General low-rank sparse matrix

I generate a low-rank matrix with a large number of zeros, then set random elements to zero giving the measured martrix. Then, we find the low rank approximation, and plot the distribution of the elements corresponding to the original zeros. Below, I do it for ten replicates, but plot only the first four.

%%%%%%%%%%%%%%%%%%%%%%%%%%%%%
%% Simulate  Low Rank Expression Matrix (i.e. sparse, positive valued, low-rank)
%%%%%%%%%%%%%%%%%%%%%%%%%%%%%
clc; clear; close all
rng(1)

%Perhaps there are better ways to make a sparse, low rank matrix.  I did it by
%setting its factors to be sparse.  Then removing rows/columns that are all
%zeros, and repeating until the matrix is large enough.
ni = 20
true_zeros_means = zeros(ni,1);
for (i=1:ni)
m = 1E3; n = 1E3; r=10;  C= 3;
factor_sparsity = 0.7;
M_original = zeros(1,1);
while(size(M_original,2) < 0.75*m ||size(M_original,1) < 0.75*m)
    M1 = C*rand( m, r);
    M2 = C*rand(n,r);

    M1(randperm(numel(M1), round(m*r*factor_sparsity))) = 0;
    M2(randperm(numel(M2), round(n*r*factor_sparsity))) = 0;
    M_original_pre = M1* M2';
    nonempty_rows = m> sum(M_original_pre == 0,2);
    nonempty_cols = m> sum(M_original_pre == 0,1);
    M_original = M_original_pre(nonempty_rows,nonempty_cols);
end

[m_final, n_final] = size(M_original);
[~,S,~] = svd(M_original); 

%All the zeros in M_original are true zeros.

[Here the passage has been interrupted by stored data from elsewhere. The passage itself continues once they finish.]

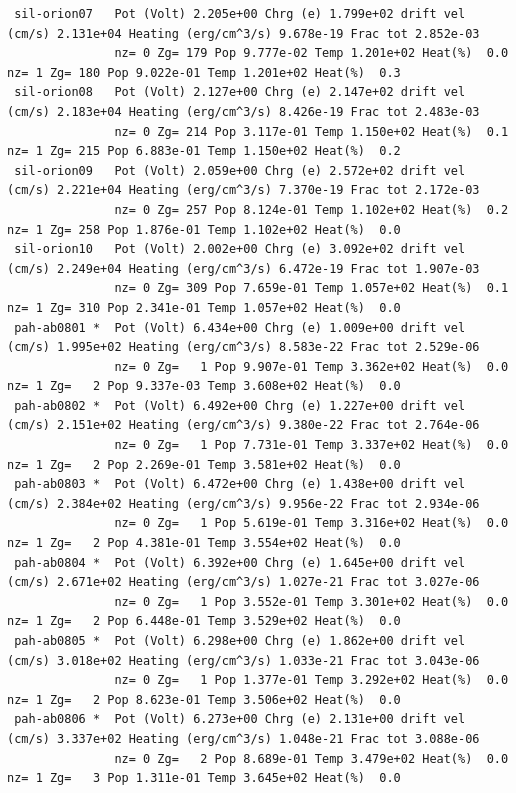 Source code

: {\begin{verbatim}
 sil-orion07   Pot (Volt) 2.205e+00 Chrg (e) 1.799e+02 drift vel (cm/s) 2.131e+04 Heating (erg/cm^3/s) 9.678e-19 Frac tot 2.852e-03
               nz= 0 Zg= 179 Pop 9.777e-02 Temp 1.201e+02 Heat(%)  0.0      nz= 1 Zg= 180 Pop 9.022e-01 Temp 1.201e+02 Heat(%)  0.3
 sil-orion08   Pot (Volt) 2.127e+00 Chrg (e) 2.147e+02 drift vel (cm/s) 2.183e+04 Heating (erg/cm^3/s) 8.426e-19 Frac tot 2.483e-03
               nz= 0 Zg= 214 Pop 3.117e-01 Temp 1.150e+02 Heat(%)  0.1      nz= 1 Zg= 215 Pop 6.883e-01 Temp 1.150e+02 Heat(%)  0.2
 sil-orion09   Pot (Volt) 2.059e+00 Chrg (e) 2.572e+02 drift vel (cm/s) 2.221e+04 Heating (erg/cm^3/s) 7.370e-19 Frac tot 2.172e-03
               nz= 0 Zg= 257 Pop 8.124e-01 Temp 1.102e+02 Heat(%)  0.2      nz= 1 Zg= 258 Pop 1.876e-01 Temp 1.102e+02 Heat(%)  0.0
 sil-orion10   Pot (Volt) 2.002e+00 Chrg (e) 3.092e+02 drift vel (cm/s) 2.249e+04 Heating (erg/cm^3/s) 6.472e-19 Frac tot 1.907e-03
               nz= 0 Zg= 309 Pop 7.659e-01 Temp 1.057e+02 Heat(%)  0.1      nz= 1 Zg= 310 Pop 2.341e-01 Temp 1.057e+02 Heat(%)  0.0
 pah-ab0801 *  Pot (Volt) 6.434e+00 Chrg (e) 1.009e+00 drift vel (cm/s) 1.995e+02 Heating (erg/cm^3/s) 8.583e-22 Frac tot 2.529e-06
               nz= 0 Zg=   1 Pop 9.907e-01 Temp 3.362e+02 Heat(%)  0.0      nz= 1 Zg=   2 Pop 9.337e-03 Temp 3.608e+02 Heat(%)  0.0
 pah-ab0802 *  Pot (Volt) 6.492e+00 Chrg (e) 1.227e+00 drift vel (cm/s) 2.151e+02 Heating (erg/cm^3/s) 9.380e-22 Frac tot 2.764e-06
               nz= 0 Zg=   1 Pop 7.731e-01 Temp 3.337e+02 Heat(%)  0.0      nz= 1 Zg=   2 Pop 2.269e-01 Temp 3.581e+02 Heat(%)  0.0
 pah-ab0803 *  Pot (Volt) 6.472e+00 Chrg (e) 1.438e+00 drift vel (cm/s) 2.384e+02 Heating (erg/cm^3/s) 9.956e-22 Frac tot 2.934e-06
               nz= 0 Zg=   1 Pop 5.619e-01 Temp 3.316e+02 Heat(%)  0.0      nz= 1 Zg=   2 Pop 4.381e-01 Temp 3.554e+02 Heat(%)  0.0
 pah-ab0804 *  Pot (Volt) 6.392e+00 Chrg (e) 1.645e+00 drift vel (cm/s) 2.671e+02 Heating (erg/cm^3/s) 1.027e-21 Frac tot 3.027e-06
               nz= 0 Zg=   1 Pop 3.552e-01 Temp 3.301e+02 Heat(%)  0.0      nz= 1 Zg=   2 Pop 6.448e-01 Temp 3.529e+02 Heat(%)  0.0
 pah-ab0805 *  Pot (Volt) 6.298e+00 Chrg (e) 1.862e+00 drift vel (cm/s) 3.018e+02 Heating (erg/cm^3/s) 1.033e-21 Frac tot 3.043e-06
               nz= 0 Zg=   1 Pop 1.377e-01 Temp 3.292e+02 Heat(%)  0.0      nz= 1 Zg=   2 Pop 8.623e-01 Temp 3.506e+02 Heat(%)  0.0
 pah-ab0806 *  Pot (Volt) 6.273e+00 Chrg (e) 2.131e+00 drift vel (cm/s) 3.337e+02 Heating (erg/cm^3/s) 1.048e-21 Frac tot 3.088e-06
               nz= 0 Zg=   2 Pop 8.689e-01 Temp 3.479e+02 Heat(%)  0.0      nz= 1 Zg=   3 Pop 1.311e-01 Temp 3.645e+02 Heat(%)  0.0

\end{verbatim}}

Now, let's simulated dropout, and
%perturb the matrix by setting many more elements to be zero.
missing_num = round(size(M_original,1)*size(M_original,2)*0.7);
M_missing = M_original;
M_missing(randperm(numel(M_original), missing_num)) = 0; 

%"Complete" the matrix using SVD
[U S V] = svd(M_missing);
M_approx = U(:,1:r)*S(1:r,1:r)*V(:,1:r)';

true_zeros_means(i) = mean(M_approx(M_original==0));
    if ( i < 5) 
        figure(1); subplot(2,2,i);
        histogram(M_approx(M_original==0 )); 
        title(sprintf('%d x %d matrix, from %.2f to %.2f nnz\nmean %.4f',m_final,n_final,nnz(M_original)/(m*n), nnz(M_missing)/(m*n),true_zeros_means(i)))
        set(gca,'fontsize', 12);

    end
end

It looks quite symmetric around zero. You might also note that the shape of the distribution is not a Gaussian–it is very pointy. I thought it sort of looked like a Laplace distribution, but if I try to fit a Laplace to it, it did not seem to fit.

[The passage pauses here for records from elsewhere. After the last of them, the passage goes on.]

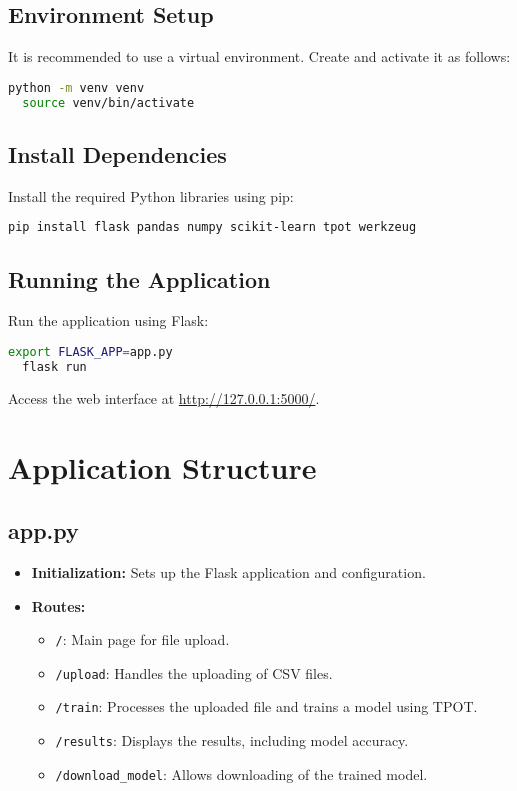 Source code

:\documentclass{article}
\begin{document}
\subsection{Environment Setup}
It is recommended to use a virtual environment. Create and activate it as follows:
\begin{lstlisting}[language=bash]
  python -m venv venv
  source venv/bin/activate
\end{lstlisting}

\subsection{Install Dependencies}
Install the required Python libraries using pip:
\begin{lstlisting}[language=bash]
  pip install flask pandas numpy scikit-learn tpot werkzeug
\end{lstlisting}

\subsection{Running the Application}
Run the application using Flask:
\begin{lstlisting}[language=bash]
  export FLASK_APP=app.py
  flask run
\end{lstlisting}
Access the web interface at \url{http://127.0.0.1:5000/}.

\section{Application Structure}
\subsection{app.py}
\begin{itemize}
    \item \textbf{Initialization:} Sets up the Flask application and configuration.
    \item \textbf{Routes:}
    \begin{itemize}
        \item \texttt{/}: Main page for file upload.
        \item \texttt{/upload}: Handles the uploading of CSV files.
        \item \texttt{/train}: Processes the uploaded file and trains a model using TPOT.
        \item \texttt{/results}: Displays the results, including model accuracy.
        \item \texttt{/download\_model}: Allows downloading of the trained model.
    \end{itemize}
\end{itemize}
\end{document}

However, it is not exactly around zero. I wrote the mean of the distribution in the title of each experiment, and you see that it is very small, and slightly positive. Indeed, if you run it 10 times, the means you get are all positive:

true_zeros_means =

    0.0236
    0.0204
    0.0258
    0.0206
    0.0215
    0.0204
    0.0205
    0.0222
    0.0193
    0.0212
    0.0185
    0.0224
    0.0173
    0.0227
    0.0219
    0.0209
    0.0241
    0.0209
    0.0196
    0.0192

So, perhaps it is only “roughly” symmetric around zero; there does appear to be some slight positive bias we had not considered before (as we were just eyeballing it).

But in reality, that is not necessarily what we care about. That the distribution is symmetric around zero would be sufficient, but not necessary, for our imputation procedure (ALRA) to make sense. The necessary and sufficient hypothesis for ALRA is that the error distribution of the true zeros at each row is upper bounded by the magnitude of the most negative element in that row. This is actually how we use ALRA: we threshold each row based on the magnitude of the smallest element. Taking one of the matrices above, let’s see how well this approach preserves the zeros.

mins = repmat(min(M_approx,[],2), 1,n_final);
thresholded  = max(M_approx - abs(mins), 0);
sum(M_original == 0 & thresholded ~=0)/sum(M_original==0)
%0.007

Indeed, it performs extremely well. More than 99% of the zeros preserved by this procedure (this holds for all 10 experiments above). Perhaps this is something easier to prove?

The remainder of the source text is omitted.